» What the task requires: Check each line of the records below for the word "data" and copy those where it appears.

» Provided entries:
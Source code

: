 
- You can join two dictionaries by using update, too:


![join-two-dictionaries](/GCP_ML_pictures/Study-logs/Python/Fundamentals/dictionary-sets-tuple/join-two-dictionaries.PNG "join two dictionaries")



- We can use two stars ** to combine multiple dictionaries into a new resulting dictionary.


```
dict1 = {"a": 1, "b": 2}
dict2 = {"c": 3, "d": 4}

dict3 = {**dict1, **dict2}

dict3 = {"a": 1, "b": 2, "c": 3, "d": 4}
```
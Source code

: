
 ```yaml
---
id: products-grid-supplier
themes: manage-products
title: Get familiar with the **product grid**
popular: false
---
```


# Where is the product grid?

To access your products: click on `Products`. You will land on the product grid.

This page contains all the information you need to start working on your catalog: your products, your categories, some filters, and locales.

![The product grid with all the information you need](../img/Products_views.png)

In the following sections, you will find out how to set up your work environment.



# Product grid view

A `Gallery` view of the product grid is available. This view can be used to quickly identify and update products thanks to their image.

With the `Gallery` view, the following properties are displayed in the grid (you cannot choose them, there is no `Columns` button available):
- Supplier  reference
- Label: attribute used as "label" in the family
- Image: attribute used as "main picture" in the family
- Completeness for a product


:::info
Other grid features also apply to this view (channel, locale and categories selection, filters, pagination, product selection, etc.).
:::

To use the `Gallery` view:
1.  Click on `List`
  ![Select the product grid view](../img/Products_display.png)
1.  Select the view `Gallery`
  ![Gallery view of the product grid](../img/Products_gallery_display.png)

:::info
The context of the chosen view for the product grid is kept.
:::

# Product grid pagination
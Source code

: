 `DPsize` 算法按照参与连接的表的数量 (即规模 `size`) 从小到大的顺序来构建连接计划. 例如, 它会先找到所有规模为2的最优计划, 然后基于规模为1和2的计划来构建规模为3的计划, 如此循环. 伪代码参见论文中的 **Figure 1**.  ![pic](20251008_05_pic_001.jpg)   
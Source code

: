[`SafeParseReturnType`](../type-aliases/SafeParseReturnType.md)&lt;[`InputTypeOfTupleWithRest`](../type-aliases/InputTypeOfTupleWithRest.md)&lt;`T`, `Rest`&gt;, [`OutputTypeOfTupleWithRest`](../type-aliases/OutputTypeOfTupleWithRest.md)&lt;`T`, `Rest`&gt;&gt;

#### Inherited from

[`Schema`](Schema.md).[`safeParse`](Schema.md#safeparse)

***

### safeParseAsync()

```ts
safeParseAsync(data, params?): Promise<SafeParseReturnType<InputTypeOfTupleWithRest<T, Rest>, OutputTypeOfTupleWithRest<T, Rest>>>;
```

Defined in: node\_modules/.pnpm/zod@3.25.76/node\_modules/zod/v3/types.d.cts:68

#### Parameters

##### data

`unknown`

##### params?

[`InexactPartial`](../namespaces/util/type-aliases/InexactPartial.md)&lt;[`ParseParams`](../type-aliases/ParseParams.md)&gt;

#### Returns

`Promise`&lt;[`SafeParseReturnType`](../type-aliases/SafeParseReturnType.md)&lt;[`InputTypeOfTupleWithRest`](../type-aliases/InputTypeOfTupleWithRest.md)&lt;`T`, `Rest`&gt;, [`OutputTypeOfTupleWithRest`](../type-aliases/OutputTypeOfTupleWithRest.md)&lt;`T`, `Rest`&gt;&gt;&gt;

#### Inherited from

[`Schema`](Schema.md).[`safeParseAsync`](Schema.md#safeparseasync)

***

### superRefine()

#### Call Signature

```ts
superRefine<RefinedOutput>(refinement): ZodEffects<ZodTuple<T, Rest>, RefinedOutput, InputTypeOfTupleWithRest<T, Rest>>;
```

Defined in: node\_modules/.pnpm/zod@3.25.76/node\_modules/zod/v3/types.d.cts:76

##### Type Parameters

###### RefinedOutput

» Solution to this exercise:
safeParseAsync(data, params?): Promise<SafeParseReturnType<InputTypeOfTupleWithRest<T, Rest>, OutputTypeOfTupleWithRest<T, Rest>>>;
##### data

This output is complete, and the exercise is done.